WORK TO BE COMPLETED — Would you repeat every line of the material exactly?

*** Opening of MATERIAL TO PROCESS ***

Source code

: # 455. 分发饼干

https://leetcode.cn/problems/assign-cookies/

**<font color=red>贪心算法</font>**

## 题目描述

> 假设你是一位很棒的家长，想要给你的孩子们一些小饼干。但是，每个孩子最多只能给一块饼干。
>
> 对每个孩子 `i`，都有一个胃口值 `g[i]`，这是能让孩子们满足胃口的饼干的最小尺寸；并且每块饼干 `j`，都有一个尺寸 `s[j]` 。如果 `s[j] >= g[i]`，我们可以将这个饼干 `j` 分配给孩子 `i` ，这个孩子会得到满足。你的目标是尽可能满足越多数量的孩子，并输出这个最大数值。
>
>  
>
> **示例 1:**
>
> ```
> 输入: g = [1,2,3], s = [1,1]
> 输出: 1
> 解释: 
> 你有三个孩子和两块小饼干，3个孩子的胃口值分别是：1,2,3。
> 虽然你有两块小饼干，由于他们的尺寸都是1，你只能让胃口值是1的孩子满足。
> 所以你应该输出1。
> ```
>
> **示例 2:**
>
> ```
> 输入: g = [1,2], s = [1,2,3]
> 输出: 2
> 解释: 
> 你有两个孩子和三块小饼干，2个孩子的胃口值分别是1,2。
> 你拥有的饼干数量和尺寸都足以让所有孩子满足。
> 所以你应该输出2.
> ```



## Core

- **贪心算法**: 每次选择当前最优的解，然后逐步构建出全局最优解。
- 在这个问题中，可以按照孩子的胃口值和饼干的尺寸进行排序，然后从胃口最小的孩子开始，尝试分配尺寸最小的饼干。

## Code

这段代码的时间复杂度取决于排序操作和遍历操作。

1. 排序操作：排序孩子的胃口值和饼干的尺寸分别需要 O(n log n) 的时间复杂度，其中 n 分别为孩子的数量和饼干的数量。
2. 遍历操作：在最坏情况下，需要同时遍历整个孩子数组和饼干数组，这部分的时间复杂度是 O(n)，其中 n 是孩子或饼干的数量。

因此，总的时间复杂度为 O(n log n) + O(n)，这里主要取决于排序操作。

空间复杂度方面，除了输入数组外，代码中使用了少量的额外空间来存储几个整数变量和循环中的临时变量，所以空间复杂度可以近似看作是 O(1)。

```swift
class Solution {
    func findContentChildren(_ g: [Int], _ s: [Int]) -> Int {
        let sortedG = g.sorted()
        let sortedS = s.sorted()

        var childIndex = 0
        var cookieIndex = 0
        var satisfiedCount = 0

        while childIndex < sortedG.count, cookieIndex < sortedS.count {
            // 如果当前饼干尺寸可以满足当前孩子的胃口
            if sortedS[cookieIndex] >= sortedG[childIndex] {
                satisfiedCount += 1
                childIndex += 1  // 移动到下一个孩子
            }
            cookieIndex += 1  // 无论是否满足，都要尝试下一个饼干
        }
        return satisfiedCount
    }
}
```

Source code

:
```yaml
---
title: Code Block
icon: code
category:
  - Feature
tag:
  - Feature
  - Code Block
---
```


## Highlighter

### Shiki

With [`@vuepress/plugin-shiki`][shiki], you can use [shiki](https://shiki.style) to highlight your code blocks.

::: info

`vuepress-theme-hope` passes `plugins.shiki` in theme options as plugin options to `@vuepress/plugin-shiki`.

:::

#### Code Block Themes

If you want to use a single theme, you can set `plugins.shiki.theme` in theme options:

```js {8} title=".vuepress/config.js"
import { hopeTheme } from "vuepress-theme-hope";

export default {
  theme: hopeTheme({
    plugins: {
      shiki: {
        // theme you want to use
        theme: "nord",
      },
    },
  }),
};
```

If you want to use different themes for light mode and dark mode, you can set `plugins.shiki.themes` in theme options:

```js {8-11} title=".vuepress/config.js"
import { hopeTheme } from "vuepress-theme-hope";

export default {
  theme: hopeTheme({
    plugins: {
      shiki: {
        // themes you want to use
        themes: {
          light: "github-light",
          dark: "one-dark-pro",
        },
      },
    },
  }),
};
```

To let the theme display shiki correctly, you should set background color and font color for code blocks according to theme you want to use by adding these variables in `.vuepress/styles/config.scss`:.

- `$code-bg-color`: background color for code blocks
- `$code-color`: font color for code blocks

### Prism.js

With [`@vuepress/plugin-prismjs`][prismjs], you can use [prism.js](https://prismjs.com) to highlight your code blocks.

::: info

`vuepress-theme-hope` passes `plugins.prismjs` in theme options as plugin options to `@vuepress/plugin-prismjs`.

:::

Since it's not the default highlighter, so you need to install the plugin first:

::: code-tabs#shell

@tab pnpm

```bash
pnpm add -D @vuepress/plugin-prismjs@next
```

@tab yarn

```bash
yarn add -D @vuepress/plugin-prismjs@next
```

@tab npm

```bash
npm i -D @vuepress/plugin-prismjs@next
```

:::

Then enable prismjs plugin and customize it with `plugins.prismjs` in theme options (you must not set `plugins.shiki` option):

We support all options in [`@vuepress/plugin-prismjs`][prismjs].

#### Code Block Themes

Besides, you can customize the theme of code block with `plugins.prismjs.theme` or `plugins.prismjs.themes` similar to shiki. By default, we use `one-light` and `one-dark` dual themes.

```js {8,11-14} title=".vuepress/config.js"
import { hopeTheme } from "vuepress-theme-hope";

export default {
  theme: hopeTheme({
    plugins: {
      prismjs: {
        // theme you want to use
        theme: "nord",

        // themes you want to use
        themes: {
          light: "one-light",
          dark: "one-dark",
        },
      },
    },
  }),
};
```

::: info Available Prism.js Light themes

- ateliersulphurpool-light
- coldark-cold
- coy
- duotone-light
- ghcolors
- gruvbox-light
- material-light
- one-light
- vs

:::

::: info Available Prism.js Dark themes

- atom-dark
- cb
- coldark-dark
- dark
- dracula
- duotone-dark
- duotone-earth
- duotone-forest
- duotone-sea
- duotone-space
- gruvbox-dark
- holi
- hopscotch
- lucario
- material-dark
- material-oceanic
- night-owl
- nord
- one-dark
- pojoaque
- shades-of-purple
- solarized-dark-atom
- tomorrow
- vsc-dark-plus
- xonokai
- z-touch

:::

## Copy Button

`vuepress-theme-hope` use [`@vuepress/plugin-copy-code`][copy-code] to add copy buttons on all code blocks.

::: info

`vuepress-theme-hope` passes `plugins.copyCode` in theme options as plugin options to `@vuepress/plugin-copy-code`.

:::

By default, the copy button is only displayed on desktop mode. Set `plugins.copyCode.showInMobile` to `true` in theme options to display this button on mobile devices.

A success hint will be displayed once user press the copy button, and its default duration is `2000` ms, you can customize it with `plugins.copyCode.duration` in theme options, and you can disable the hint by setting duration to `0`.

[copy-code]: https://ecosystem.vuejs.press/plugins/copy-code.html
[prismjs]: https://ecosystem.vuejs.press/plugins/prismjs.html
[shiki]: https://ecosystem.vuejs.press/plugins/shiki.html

*** Close of MATERIAL TO PROCESS ***

REPLY TO THE TASK —
Source code

: # 455. 分发饼干

https://leetcode.cn/problems/assign-cookies/

**<font color=red>贪心算法</font>**

## 题目描述

> 假设你是一位很棒的家长，想要给你的孩子们一些小饼干。但是，每个孩子最多只能给一块饼干。
>
> 对每个孩子 `i`，都有一个胃口值 `g[i]`，这是能让孩子们满足胃口的饼干的最小尺寸；并且每块饼干 `j`，都有一个尺寸 `s[j]` 。如果 `s[j] >= g[i]`，我们可以将这个饼干 `j` 分配给孩子 `i` ，这个孩子会得到满足。你的目标是尽可能满足越多数量的孩子，并输出这个最大数值。
>
>  
>
> **示例 1:**
>
> ```
> 输入: g = [1,2,3], s = [1,1]
> 输出: 1
> 解释: 
> 你有三个孩子和两块小饼干，3个孩子的胃口值分别是：1,2,3。
> 虽然你有两块小饼干，由于他们的尺寸都是1，你只能让胃口值是1的孩子满足。
> 所以你应该输出1。
> ```
>
> **示例 2:**
>
> ```
> 输入: g = [1,2], s = [1,2,3]
> 输出: 2
> 解释: 
> 你有两个孩子和三块小饼干，2个孩子的胃口值分别是1,2。
> 你拥有的饼干数量和尺寸都足以让所有孩子满足。
> 所以你应该输出2.
> ```



## Core

- **贪心算法**: 每次选择当前最优的解，然后逐步构建出全局最优解。
- 在这个问题中，可以按照孩子的胃口值和饼干的尺寸进行排序，然后从胃口最小的孩子开始，尝试分配尺寸最小的饼干。

## Code

这段代码的时间复杂度取决于排序操作和遍历操作。

1. 排序操作：排序孩子的胃口值和饼干的尺寸分别需要 O(n log n) 的时间复杂度，其中 n 分别为孩子的数量和饼干的数量。
2. 遍历操作：在最坏情况下，需要同时遍历整个孩子数组和饼干数组，这部分的时间复杂度是 O(n)，其中 n 是孩子或饼干的数量。

因此，总的时间复杂度为 O(n log n) + O(n)，这里主要取决于排序操作。

空间复杂度方面，除了输入数组外，代码中使用了少量的额外空间来存储几个整数变量和循环中的临时变量，所以空间复杂度可以近似看作是 O(1)。

```swift
class Solution {
    func findContentChildren(_ g: [Int], _ s: [Int]) -> Int {
        let sortedG = g.sorted()
        let sortedS = s.sorted()

        var childIndex = 0
        var cookieIndex = 0
        var satisfiedCount = 0

        while childIndex < sortedG.count, cookieIndex < sortedS.count {
            // 如果当前饼干尺寸可以满足当前孩子的胃口
            if sortedS[cookieIndex] >= sortedG[childIndex] {
                satisfiedCount += 1
                childIndex += 1  // 移动到下一个孩子
            }
            cookieIndex += 1  // 无论是否满足，都要尝试下一个饼干
        }
        return satisfiedCount
    }
}
```

Source code

:
```yaml
---
title: Code Block
icon: code
category:
  - Feature
tag:
  - Feature
  - Code Block
---
```


## Highlighter

### Shiki

With [`@vuepress/plugin-shiki`][shiki], you can use [shiki](https://shiki.style) to highlight your code blocks.

::: info

`vuepress-theme-hope` passes `plugins.shiki` in theme options as plugin options to `@vuepress/plugin-shiki`.

:::

#### Code Block Themes

If you want to use a single theme, you can set `plugins.shiki.theme` in theme options:

```js {8} title=".vuepress/config.js"
import { hopeTheme } from "vuepress-theme-hope";

export default {
  theme: hopeTheme({
    plugins: {
      shiki: {
        // theme you want to use
        theme: "nord",
      },
    },
  }),
};
```

If you want to use different themes for light mode and dark mode, you can set `plugins.shiki.themes` in theme options:

```js {8-11} title=".vuepress/config.js"
import { hopeTheme } from "vuepress-theme-hope";

export default {
  theme: hopeTheme({
    plugins: {
      shiki: {
        // themes you want to use
        themes: {
          light: "github-light",
          dark: "one-dark-pro",
        },
      },
    },
  }),
};
```

To let the theme display shiki correctly, you should set background color and font color for code blocks according to theme you want to use by adding these variables in `.vuepress/styles/config.scss`:.

- `$code-bg-color`: background color for code blocks
- `$code-color`: font color for code blocks

### Prism.js

With [`@vuepress/plugin-prismjs`][prismjs], you can use [prism.js](https://prismjs.com) to highlight your code blocks.

::: info

`vuepress-theme-hope` passes `plugins.prismjs` in theme options as plugin options to `@vuepress/plugin-prismjs`.

:::

Since it's not the default highlighter, so you need to install the plugin first:

::: code-tabs#shell

@tab pnpm

```bash
pnpm add -D @vuepress/plugin-prismjs@next
```

@tab yarn

```bash
yarn add -D @vuepress/plugin-prismjs@next
```

@tab npm

```bash
npm i -D @vuepress/plugin-prismjs@next
```

:::

Then enable prismjs plugin and customize it with `plugins.prismjs` in theme options (you must not set `plugins.shiki` option):

We support all options in [`@vuepress/plugin-prismjs`][prismjs].

#### Code Block Themes

Besides, you can customize the theme of code block with `plugins.prismjs.theme` or `plugins.prismjs.themes` similar to shiki. By default, we use `one-light` and `one-dark` dual themes.

```js {8,11-14} title=".vuepress/config.js"
import { hopeTheme } from "vuepress-theme-hope";

export default {
  theme: hopeTheme({
    plugins: {
      prismjs: {
        // theme you want to use
        theme: "nord",

        // themes you want to use
        themes: {
          light: "one-light",
          dark: "one-dark",
        },
      },
    },
  }),
};
```

::: info Available Prism.js Light themes

- ateliersulphurpool-light
- coldark-cold
- coy
- duotone-light
- ghcolors
- gruvbox-light
- material-light
- one-light
- vs

:::

::: info Available Prism.js Dark themes

- atom-dark
- cb
- coldark-dark
- dark
- dracula
- duotone-dark
- duotone-earth
- duotone-forest
- duotone-sea
- duotone-space
- gruvbox-dark
- holi
- hopscotch
- lucario
- material-dark
- material-oceanic
- night-owl
- nord
- one-dark
- pojoaque
- shades-of-purple
- solarized-dark-atom
- tomorrow
- vsc-dark-plus
- xonokai
- z-touch

:::

## Copy Button

`vuepress-theme-hope` use [`@vuepress/plugin-copy-code`][copy-code] to add copy buttons on all code blocks.

::: info

`vuepress-theme-hope` passes `plugins.copyCode` in theme options as plugin options to `@vuepress/plugin-copy-code`.

:::

By default, the copy button is only displayed on desktop mode. Set `plugins.copyCode.showInMobile` to `true` in theme options to display this button on mobile devices.

A success hint will be displayed once user press the copy button, and its default duration is `2000` ms, you can customize it with `plugins.copyCode.duration` in theme options, and you can disable the hint by setting duration to `0`.

[copy-code]: https://ecosystem.vuejs.press/plugins/copy-code.html
[prismjs]: https://ecosystem.vuejs.press/plugins/prismjs.html
[shiki]: https://ecosystem.vuejs.press/plugins/shiki.html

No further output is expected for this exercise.